--- MATERIALS PROVIDED Enclosed Below ---
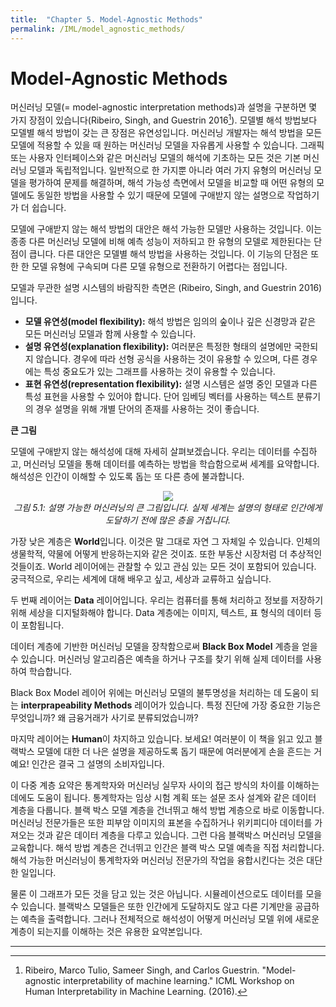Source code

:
 ```yaml
---
title:  "Chapter 5. Model-Agnostic Methods"
permalink: /IML/model_agnostic_methods/
---
```


# Model-Agnostic Methods 

머신러닝 모델(= model-agnostic interpretation methods)과 설명을 구분하면 몇 가지 장점이 있습니다(Ribeiro, Singh, and Guestrin 2016[^1]).
모델별 해석 방법보다 모델별 해석 방법이 갖는 큰 장점은 유연성입니다.
머신러닝 개발자는 해석 방법을 모든 모델에 적용할 수 있을 때 원하는 머신러닝 모델을 자유롭게 사용할 수 있습니다.
그래픽 또는 사용자 인터페이스와 같은 머신러닝 모델의 해석에 기초하는 모든 것은 기본 머신러닝 모델과 독립적입니다.
일반적으로 한 가지뿐 아니라 여러 가지 유형의 머신러닝 모델을 평가하여 문제를 해결하며, 해석 가능성 측면에서 모델을 비교할 때 어떤 유형의 모델에도 동일한 방법을 사용할 수 있기 때문에 모델에 구애받지 않는 설명으로 작업하기가 더 쉽습니다.

모델에 구애받지 않는 해석 방법의 대안은 해석 가능한 모델만 사용하는 것입니다. 이는 종종 다른 머신러닝 모델에 비해 예측 성능이 저하되고 한 유형의 모델로 제한된다는 단점이 큽니다.
다른 대안은 모델별 해석 방법을 사용하는 것입니다.
이 기능의 단점은 또한 한 모델 유형에 구속되며 다른 모델 유형으로 전환하기 어렵다는 점입니다.

모델과 무관한 설명 시스템의 바람직한 측면은 (Ribeiro, Singh, and Guestrin 2016)입니다.

- **모델 유연성(model flexibility):** 해석 방법은 임의의 숲이나 깊은 신경망과 같은 모든 머신러닝 모델과 함께 사용할 수 있습니다.
- **설명 유연성(explanation flexibility):** 여러분은 특정한 형태의 설명에만 국한되지 않습니다. 경우에 따라 선형 공식을 사용하는 것이 유용할 수 있으며, 다른 경우에는 특성 중요도가 있는 그래프를 사용하는 것이 유용할 수 있습니다.
- **표현 유연성(representation flexibility):** 설명 시스템은 설명 중인 모델과 다른 특성 표현을 사용할 수 있어야 합니다. 단어 임베딩 벡터를 사용하는 텍스트 분류기의 경우 설명을 위해 개별 단어의 존재를 사용하는 것이 좋습니다.


**큰 그림**

모델에 구애받지 않는 해석성에 대해 자세히 살펴보겠습니다.
우리는 데이터를 수집하고, 머신러닝 모델을 통해 데이터를 예측하는 방법을 학습함으로써 세계를 요약합니다.
해석성은 인간이 이해할 수 있도록 돕는 또 다른 층에 불과합니다.

<p align='center'>
    <img src='https://christophm.github.io/interpretable-ml-book/images/big-picture.png'><br>
    <i>그림 5.1: 설명 가능한 머신러닝의 큰 그림입니다. 실제 세계는 설명의 형태로 인간에게 도달하기 전에 많은 층을 거칩니다.</i>
</p>

가장 낮은 계층은 **World**입니다.
이것은 말 그대로 자연 그 자체일 수 있습니다. 인체의 생물학적, 약물에 어떻게 반응하는지와 같은 것이죠. 또한 부동산 시장처럼 더 추상적인 것들이죠.
World 레이어에는 관찰할 수 있고 관심 있는 모든 것이 포함되어 있습니다.
궁극적으로, 우리는 세계에 대해 배우고 싶고, 세상과 교류하고 싶습니다.

두 번째 레이어는 **Data** 레이어입니다.
우리는 컴퓨터를 통해 처리하고 정보를 저장하기 위해 세상을 디지털화해야 합니다.
Data 계층에는 이미지, 텍스트, 표 형식의 데이터 등이 포함됩니다.

데이터 계층에 기반한 머신러닝 모델을 장착함으로써 **Black Box Model** 계층을 얻을 수 있습니다.
머신러닝 알고리즘은 예측을 하거나 구조를 찾기 위해 실제 데이터를 사용하여 학습합니다.

Black Box Model 레이어 위에는 머신러닝 모델의 불투명성을 처리하는 데 도움이 되는 **interprapeability Methods** 레이어가 있습니다.
특정 진단에 가장 중요한 기능은 무엇입니까?
왜 금융거래가 사기로 분류되었습니까?

마지막 레이어는 **Human**이 차지하고 있습니다.
보세요! 여러분이 이 책을 읽고 있고 블랙박스 모델에 대한 더 나은 설명을 제공하도록 돕기 때문에 여러분에게 손을 흔드는 거예요!
인간은 결국 그 설명의 소비자입니다.

이 다중 계층 요약은 통계학자와 머신러닝 실무자 사이의 접근 방식의 차이를 이해하는 데에도 도움이 됩니다.
통계학자는 임상 시험 계획 또는 설문 조사 설계와 같은 데이터 계층을 다룹니다.
블랙 박스 모델 계층을 건너뛰고 해석 방법 계층으로 바로 이동합니다.
머신러닝 전문가들은 또한 피부암 이미지의 표본을 수집하거나 위키피디아 데이터를 가져오는 것과 같은 데이터 계층을 다루고 있습니다.
그런 다음 블랙박스 머신러닝 모델을 교육합니다.
해석 방법 계층은 건너뛰고 인간은 블랙 박스 모델 예측을 직접 처리합니다.
해석 가능한 머신러닝이 통계학자와 머신러닝 전문가의 작업을 융합시킨다는 것은 대단한 일입니다.

물론 이 그래프가 모든 것을 담고 있는 것은 아닙니다.
시뮬레이션으로도 데이터를 모을 수 있습니다.
블랙박스 모델들은 또한 인간에게 도달하지도 않고 다른 기계만을 공급하는 예측을 출력합니다.
그러나 전체적으로 해석성이 어떻게 머신러닝 모델 위에 새로운 계층이 되는지를 이해하는 것은 유용한 요약본입니다.

---

[^1]: Ribeiro, Marco Tulio, Sameer Singh, and Carlos Guestrin. "Model-agnostic interpretability of machine learning." ICML Workshop on Human Interpretability in Machine Learning. (2016).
--- End of Enclosed MATERIALS PROVIDED ---
— TO DO —
How many of the lines above contain the string "구애받지"? Give the count alone.

— YOUR SOLUTION —
3